Problem – Find and copy the lines in the records beneath this task that contain the word "qquad".

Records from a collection
------------
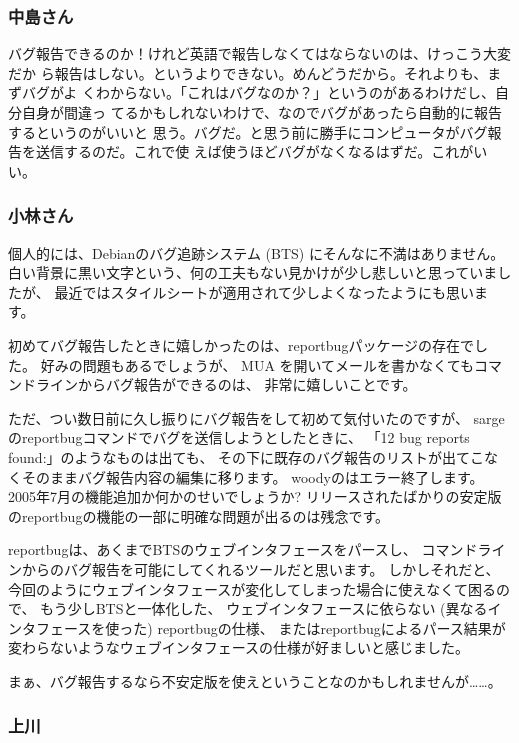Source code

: \documentclass[mingoth,a4paper]{jsarticle}
\begin{document}
\subsubsection{中島さん}

 バグ報告できるのか！けれど英語で報告しなくてはならないのは、けっこう大変だか
ら報告はしない。というよりできない。めんどうだから。それよりも、まずバグがよ
くわからない。「これはバグなのか？」というのがあるわけだし、自分自身が間違っ
てるかもしれないわけで、なのでバグがあったら自動的に報告するというのがいいと
思う。バグだ。と思う前に勝手にコンピュータがバグ報告を送信するのだ。これで使
えば使うほどバグがなくなるはずだ。これがいい。

\subsubsection{小林さん}

個人的には、Debianのバグ追跡システム (BTS) にそんなに不満はありません。
白い背景に黒い文字という、何の工夫もない見かけが少し悲しいと思っていましたが、
最近ではスタイルシートが適用されて少しよくなったようにも思います。

初めてバグ報告したときに嬉しかったのは、reportbugパッケージの存在でした。
好みの問題もあるでしょうが、
MUA を開いてメールを書かなくてもコマンドラインからバグ報告ができるのは、
非常に嬉しいことです。

ただ、つい数日前に久し振りにバグ報告をして初めて気付いたのですが、
sargeのreportbugコマンドでバグを送信しようとしたときに、
「12 bug reports found:」のようなものは出ても、
その下に既存のバグ報告のリストが出てこなくそのままバグ報告内容の編集に移ります。
woodyのはエラー終了します。
2005年7月の機能追加か何かのせいでしょうか?
リリースされたばかりの安定版のreportbugの機能の一部に明確な問題が出るのは残念です。

reportbugは、あくまでBTSのウェブインタフェースをパースし、
コマンドラインからのバグ報告を可能にしてくれるツールだと思います。
しかしそれだと、
今回のようにウェブインタフェースが変化してしまった場合に使えなくて困るので、
もう少しBTSと一体化した、
ウェブインタフェースに依らない (異なるインタフェースを使った) reportbugの仕様、
またはreportbugによるパース結果が変わらないようなウェブインタフェースの仕様が好ましいと感じました。

まぁ、バグ報告するなら不安定版を使えということなのかもしれませんが……。

\subsubsection{上川}
\end{document}
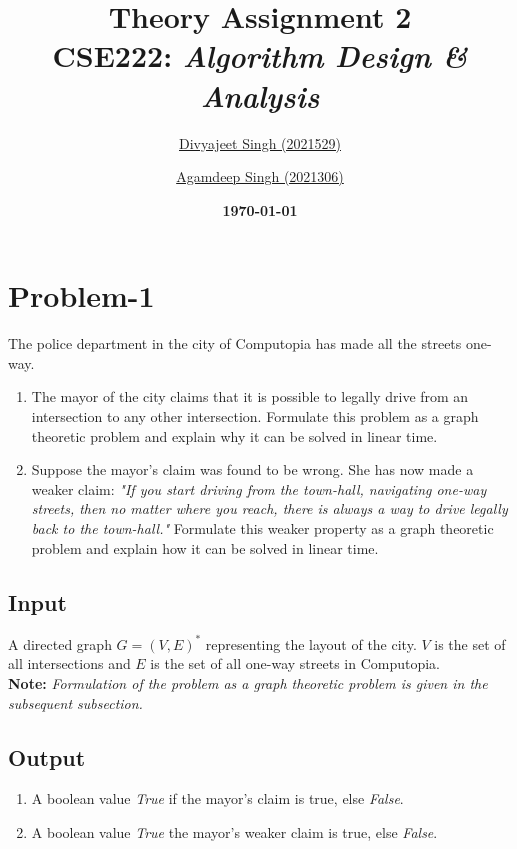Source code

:\documentclass[12pt]{report}
\title{
    \textbf{\Huge{Theory Assignment 2}} \\
    \vspace*{15pt}
    \large{CSE222: \textit{Algorithm Design \& Analysis}}
}
\author{
    \href{mailto:divyajeet21529@iiitd.ac.in}{Divyajeet Singh (2021529)}
    \and
    \href{mailto:agamdeep21306@iiitd.ac.in}{Agamdeep Singh (2021306)}
}
\date{
    \vspace*{10pt}
    \textbf{\today}
}
\begin{document}
    \maketitle

    \section*{\huge{Problem-1}}
    The police department in the city of Computopia has made all the streets one-way.
    \begin{enumerate}[label=(\alph*)]
        \item
        The mayor of the city claims that it is possible to legally drive from an intersection to any other intersection.
        Formulate this problem as a graph theoretic problem and explain why it can be solved in linear time.
        \item
        Suppose the mayor's claim was found to be wrong. She has now made a weaker claim:
        \textit{"If you start driving from the town-hall, navigating one-way streets, then no matter where you reach,
        there is always a way to drive legally back to the town-hall."}
        Formulate this weaker property as a graph theoretic problem and explain how it can be solved in linear time.
    \end{enumerate}

    \subsection*{Input}
    A directed graph $G = (V, E)^{*}$ representing the layout of the city.
    $V$ is the set of all intersections and $E$ is the set of all one-way streets in Computopia.
    \vspace*{10pt} \\
    \textbf{Note:} \textit{Formulation of the problem as a graph theoretic problem is given in the subsequent subsection.}

    \subsection*{Output}
    \begin{enumerate}[label=(\alph*)]
        \item
        A boolean value \textit{True} if the mayor's claim is true, else \textit{False}.
        \item
        A boolean value \textit{True} the mayor's weaker claim is true, else \textit{False}.
    \end{enumerate}
\end{document}
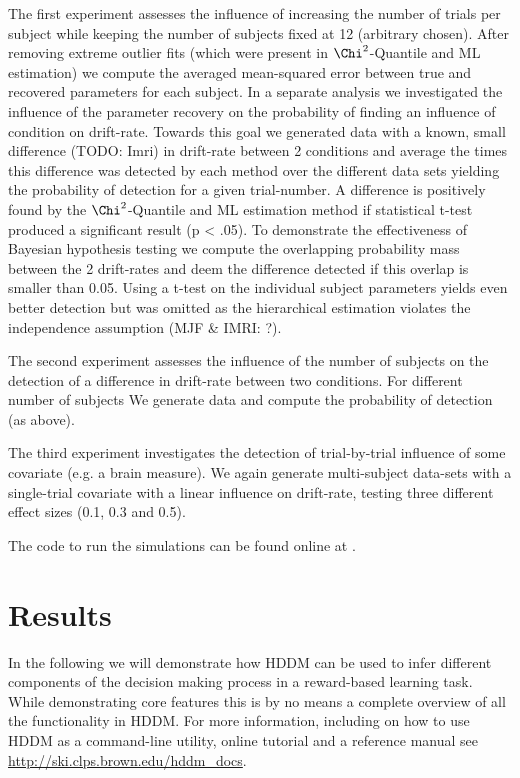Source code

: \documentclass[letterpaper,10pt,english]{article}
\begin{document}
The first experiment assesses the influence of increasing the number of trials per subject while keeping the number of subjects fixed at 12 (arbitrary chosen). After removing extreme outlier fits (which were present in $\Chi^2$-Quantile and ML estimation) we compute the averaged mean-squared error between true and recovered parameters for each subject. In a separate analysis we investigated the influence of the parameter recovery on the probability of finding an influence of condition on drift-rate. Towards this goal we generated data with a known, small difference (TODO: Imri) in drift-rate between 2 conditions and average the times this difference was detected by each method over the different data sets yielding the probability of detection for a given trial-number. A difference is positively found by the $\Chi^2$-Quantile and ML estimation method if statistical t-test produced a significant result (p < .05). To demonstrate the effectiveness of Bayesian hypothesis testing we compute the overlapping probability mass between the 2 drift-rates and deem the difference detected if this overlap is smaller than 0.05. Using a t-test on the individual subject parameters yields even better detection but was omitted as the hierarchical estimation violates the independence assumption (MJF \& IMRI: ?).

The second experiment assesses the influence of the number of subjects on the detection of a difference in drift-rate between two conditions. For different number of subjects We generate data and compute the probability of detection (as above).

The third experiment investigates the detection of trial-by-trial influence of some covariate (e.g. a brain measure). We again generate multi-subject data-sets with a single-trial covariate with a linear influence on drift-rate, testing three different effect sizes (0.1, 0.3 and 0.5).

The code to run the simulations can be found online at .

\section*{Results}
\label{demo:index-0}\label{demo:demo}\label{demo:chap-demo}\label{demo::doc}\label{demo:patsy}
In the following we will demonstrate how HDDM can be used to infer different components of the decision making process in a reward-based learning task. While demonstrating core features this is by no means a complete overview of all the functionality in HDDM. For more information, including on how to use HDDM as a command-line utility, online tutorial and a reference manual see \href{http://ski.clps.brown.edu/hddm\_docs}{http://ski.clps.brown.edu/hddm\_docs}.
\end{document}
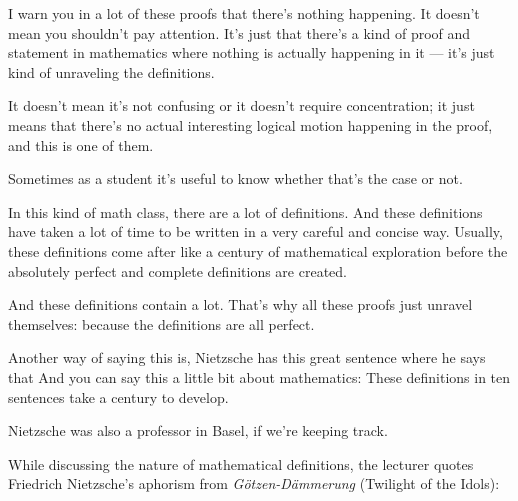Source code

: \begin{speech}[00:58:38 - 01:00:16]
I warn you in a lot of these proofs that there's nothing happening. It doesn't mean you shouldn't pay attention. It's just that there's a kind of proof and statement in mathematics where nothing is actually happening in it --- it's just kind of unraveling the definitions.

It doesn't mean it's not confusing or it doesn't require concentration; it just means that there's no actual interesting logical motion happening in the proof, and this is one of them.

Sometimes as a student it's useful to know whether that's the case or not.

In this kind of math class, there are a lot of definitions. And these definitions have taken a lot of time to be written in a very careful and concise way. Usually, these definitions come after like a century of mathematical exploration before the absolutely perfect and complete definitions are created.

And these definitions contain a lot. That's why all these proofs just unravel themselves: because the definitions are all perfect.

Another way of saying this is, Nietzsche has this great sentence where he says that  And you can say this a little bit about mathematics: These definitions in ten sentences take a century to develop.

Nietzsche was also a professor in Basel, if we're keeping track.
\end{speech}

\begin{note}
While discussing the nature of mathematical definitions, the lecturer quotes Friedrich Nietzsche's aphorism from \emph{Götzen-Dämmerung} (Twilight of the Idols): 
\end{note}

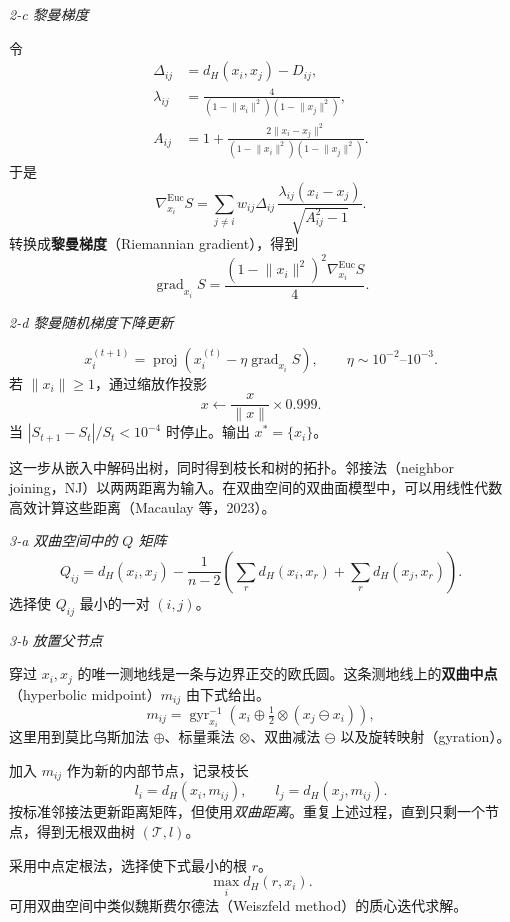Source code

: \emph{2-c \quad 黎曼梯度}

令
\[
  \begin{aligned}
    \Delta_{ij}&=d_H(x_i,x_j)-D_{ij},\\
    \lambda_{ij}&=\frac{4}{(1-\lVert x_i\rVert^2)(1-\lVert x_j\rVert^2)},\\
    A_{ij}&=1+\frac{2\lVert x_i-x_j\rVert^2}
                     {(1-\lVert x_i\rVert^2)(1-\lVert x_j\rVert^2)}.
  \end{aligned}
\]
于是
\[
  \nabla^{\mathrm{Euc}}_{x_i}S
    =\sum_{j\neq i}w_{ij}\Delta_{ij}\,
        \frac{\lambda_{ij}(x_i-x_j)}{\sqrt{A_{ij}^2-1}}.
\]
转换成\textbf{黎曼梯度}（Riemannian gradient），得到
\[
  \operatorname{grad}_{x_i}S
  =\frac{(1-\lVert x_i\rVert^2)^2\nabla^{\mathrm{Euc}}_{x_i}S}{4}.
\]

\emph{2-d \quad 黎曼随机梯度下降更新}

\[
  x_i^{(t+1)}=\operatorname{proj}\!\left(x_i^{(t)}
      -\eta\operatorname{grad}_{x_i}S\right),
  \qquad \eta\sim 10^{-2}\text{–}10^{-3}.
\]
若 $\lVert x_i\rVert\geq1$，通过缩放作投影
\[
  x\leftarrow\frac{x}{\lVert x\rVert}\times0.999.
\]
当 $|S_{t+1}-S_t|/S_t<10^{-4}$ 时停止。输出 $x^*=\{x_i\}$。

这一步从嵌入中解码出树，同时得到枝长和树的拓扑。邻接法（neighbor joining，NJ）以两两距离为输入。在双曲空间的双曲面模型中，可以用线性代数高效计算这些距离（Macaulay 等，2023）。

\emph{3-a \quad 双曲空间中的 $Q$ 矩阵}
\[
  Q_{ij}=d_H(x_i,x_j)-\frac{1}{n-2}\left(\sum_r d_H(x_i,x_r)+\sum_r d_H(x_j,x_r)\right).
\]
选择使 $Q_{ij}$ 最小的一对 $(i,j)$。

\emph{3-b \quad 放置父节点}

穿过 $x_i,x_j$ 的唯一测地线是一条与边界正交的欧氏圆。这条测地线上的\textbf{双曲中点}（hyperbolic midpoint）$m_{ij}$ 由下式给出。
\[
  m_{ij}=\operatorname{gyr}_{x_i}^{-1}\!\left(
       x_i\oplus\tfrac12\otimes(x_j\ominus x_i)\right),
\]
这里用到莫比乌斯加法 $\oplus$、标量乘法 $\otimes$、双曲减法 $\ominus$ 以及旋转映射（gyration）。

加入 $m_{ij}$ 作为新的内部节点，记录枝长
\[
  l_i=d_H(x_i,m_{ij}),\qquad l_j=d_H(x_j,m_{ij}).
\]
按标准邻接法更新距离矩阵，但使用\emph{双曲距离}。重复上述过程，直到只剩一个节点，得到无根双曲树 $(\mathcal T,l)$。

采用中点定根法，选择使下式最小的根 $r$。
\[
  \max_i d_H(r,x_i).
\]
可用双曲空间中类似魏斯费尔德法（Weiszfeld method）的质心迭代求解。

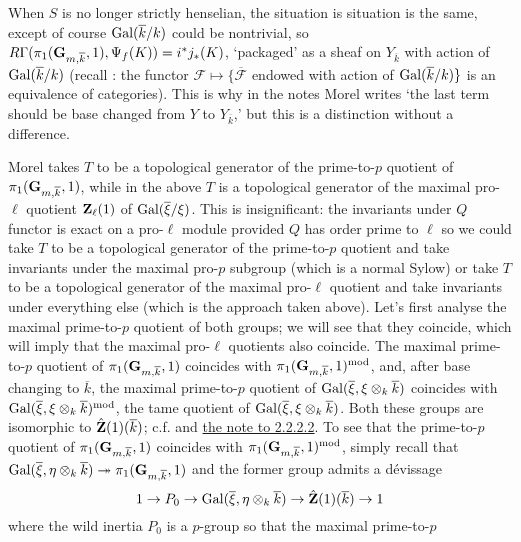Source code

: \documentclass[deligne.tex]{subfiles}
\begin{document}
When $S$ is no longer strictly henselian, the situation is situation is the
same, except of course $\operatorname{Gal}(\overline k/k)$ could be nontrivial, so
$R\Gamma(\pi_1(\mathbf{G}_{m,\overline k},1),\Psi_f(K))=i^*j_*(K)$, `packaged' as
a sheaf on $Y_{\overline k}$ with action of $\operatorname{Gal}(\overline k/k)$
(recall \cite[XIII 1.1.3]{SGA7}: the functor
$\mathcal F\mapsto\{\overline{\mathcal F}$ endowed with action of
$\operatorname{Gal}(\overline k/k)\}$ is an equivalence of categories).
This is why in the notes Morel writes `the last term should be base changed
from $Y$ to $Y_{\overline k}$,' but this is a distinction without a
difference.

Morel takes $T$ to be a topological generator of the prime-to-$p$
quotient of $\pi_1(\mathbf{G}_{m,\overline k},1)$, while in the above $T$ is a
topological generator of the maximal pro-$\ell$ quotient $\mathbf{Z}_\ell(1)$ of
$\operatorname{Gal}(\overline\xi/\xi)$.
This is insignificant: the invariants under $Q$ functor is exact on a
pro-$\ell$ module provided $Q$ has order prime to $\ell$ so we could take
$T$ to be a topological generator of the prime-to-$p$ quotient and take
invariants under the maximal pro-$p$ subgroup (which is a normal Sylow)
or take $T$ to be a topological generator of the maximal pro-$\ell$ quotient
and take invariants under everything else (which is the approach taken 
above).
Let's first analyse the maximal prime-to-$p$ quotient of both groups; we
will see that they coincide, which will imply that the maximal pro-$\ell$
quotients also coincide.
The maximal prime-to-$p$ quotient of $\pi_1(\mathbf{G}_{m,\overline k},1)$
coincides with $\pi_1(\mathbf{G}_{m,\overline k},1)^{\text{mod}}$,
and, after base changing to $\overline k$, the maximal prime-to-$p$ quotient
of $\operatorname{Gal}(\overline\xi,\xi\otimes_k\overline k)$ coincides with
$\operatorname{Gal}(\overline\xi,\xi\otimes_k\overline k)^{\text{mod}}$, the tame quotient
of $\operatorname{Gal}(\overline\xi,\xi\otimes_k\overline k)$. Both these groups are
isomorphic to $\hat{\mathbf{Z}}(1)(\overline k)$; c.f. \cite[2.2.2.1]{Laumon} and
\hyperref[laumon:2.2.2.2]{the note to 2.2.2.2}.
To see that the prime-to-$p$ quotient of $\pi_1(\mathbf{G}_{m,\overline k},1)$
coincides with $\pi_1(\mathbf{G}_{m,\overline k},1)^{\text{mod}}$, simply recall
that $\operatorname{Gal}(\overline\xi,\eta\otimes_k\overline k)\twoheadrightarrow\pi_1(\mathbf{G}_{m,\overline k},1)$
and the former group admits a dévissage
\begin{equation*}
	1\rightarrow P_0\rightarrow\operatorname{Gal}(\overline\xi,\eta\otimes_k\overline k)\rightarrow\hat{\mathbf{Z}}(1)(\overline k)\rightarrow1
\end{equation*}
where the wild inertia $P_0$ is a $p$-group so that the maximal prime-to-$p$ 
\end{document}
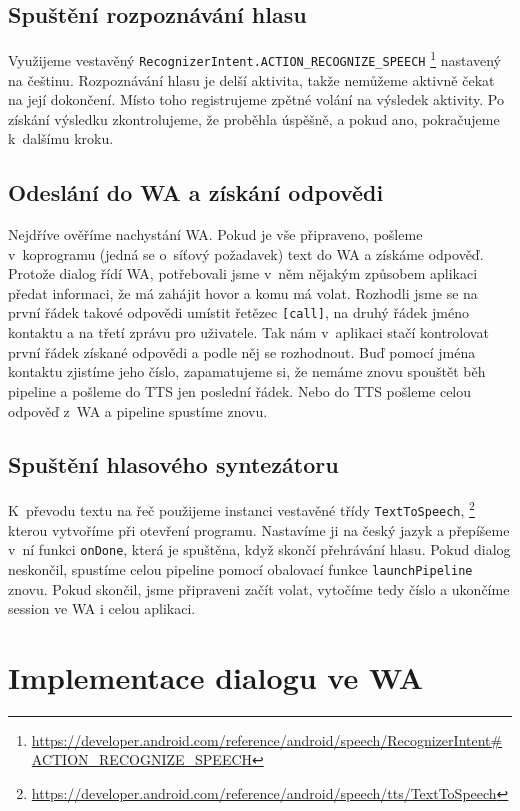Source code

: \subsection{Spuštění rozpoznávání hlasu}\label{start-tts}

Využijeme vestavěný \texttt{RecognizerIntent.ACTION\_RECOGNIZE\_SPEECH}%
\footnote{\url{https://developer.android.com/reference/android/speech/RecognizerIntent\#ACTION\_RECOGNIZE\_SPEECH}}
nastavený na češtinu. Rozpoznávání hlasu je delší aktivita, takže nemůžeme
aktivně čekat na její
dokončení. Místo toho registrujeme zpětné volání na výsledek aktivity.
Po získání výsledku zkontrolujeme, že proběhla úspěšně, a pokud ano, pokračujeme
k~dalšímu kroku.

\subsection{Odeslání do WA a získání odpovědi}\label{contact-wa}
Nejdříve ověříme nachystání WA. Pokud je vše připraveno,
pošleme v~koprogramu (jedná se o~síťový požadavek) text do WA a získáme odpověď.
Protože dialog řídí WA, potřebovali jsme v~něm nějakým způsobem aplikaci
předat informaci, že má zahájit hovor a komu má volat. Rozhodli jsme se na první
řádek takové odpovědi umístit řetězec \texttt{[call]}, na druhý řádek jméno kontaktu
a na třetí zprávu pro uživatele. Tak nám v~aplikaci stačí kontrolovat první řádek získané
odpovědi a podle něj se rozhodnout. Buď pomocí jména kontaktu zjistíme jeho číslo, zapamatujeme
si, že nemáme znovu spouštět běh pipeline a pošleme do TTS jen poslední řádek.
Nebo do TTS pošleme celou odpověď z~WA a pipeline spustíme znovu.

\subsection{Spuštění hlasového syntezátoru}\label{start-tts}

K~převodu textu na řeč použijeme instanci vestavěné
třídy \texttt{TextToSpeech},%
\footnote{\url{https://developer.android.com/reference/android/speech/tts/TextToSpeech}}
kterou vytvoříme při otevření programu. Nastavíme
ji na český jazyk a přepíšeme v~ní funkci \texttt{onDone}, která je spuštěna,
když skončí přehrávání hlasu. Pokud dialog neskončil, spustíme celou pipeline
pomocí obalovací funkce \texttt{launchPipeline} znovu. Pokud
skončil, jsme připraveni začít volat, vytočíme tedy číslo a ukončíme session ve
WA i celou aplikaci.

\section{Implementace dialogu ve WA}\label{wainit}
------------
Your response –
  \qquad \eta\sim 10^{-2}\text{–}10^{-3}.
  l_i=d_H(x_i,m_{ij}),\qquad l_j=d_H(x_j,m_{ij}).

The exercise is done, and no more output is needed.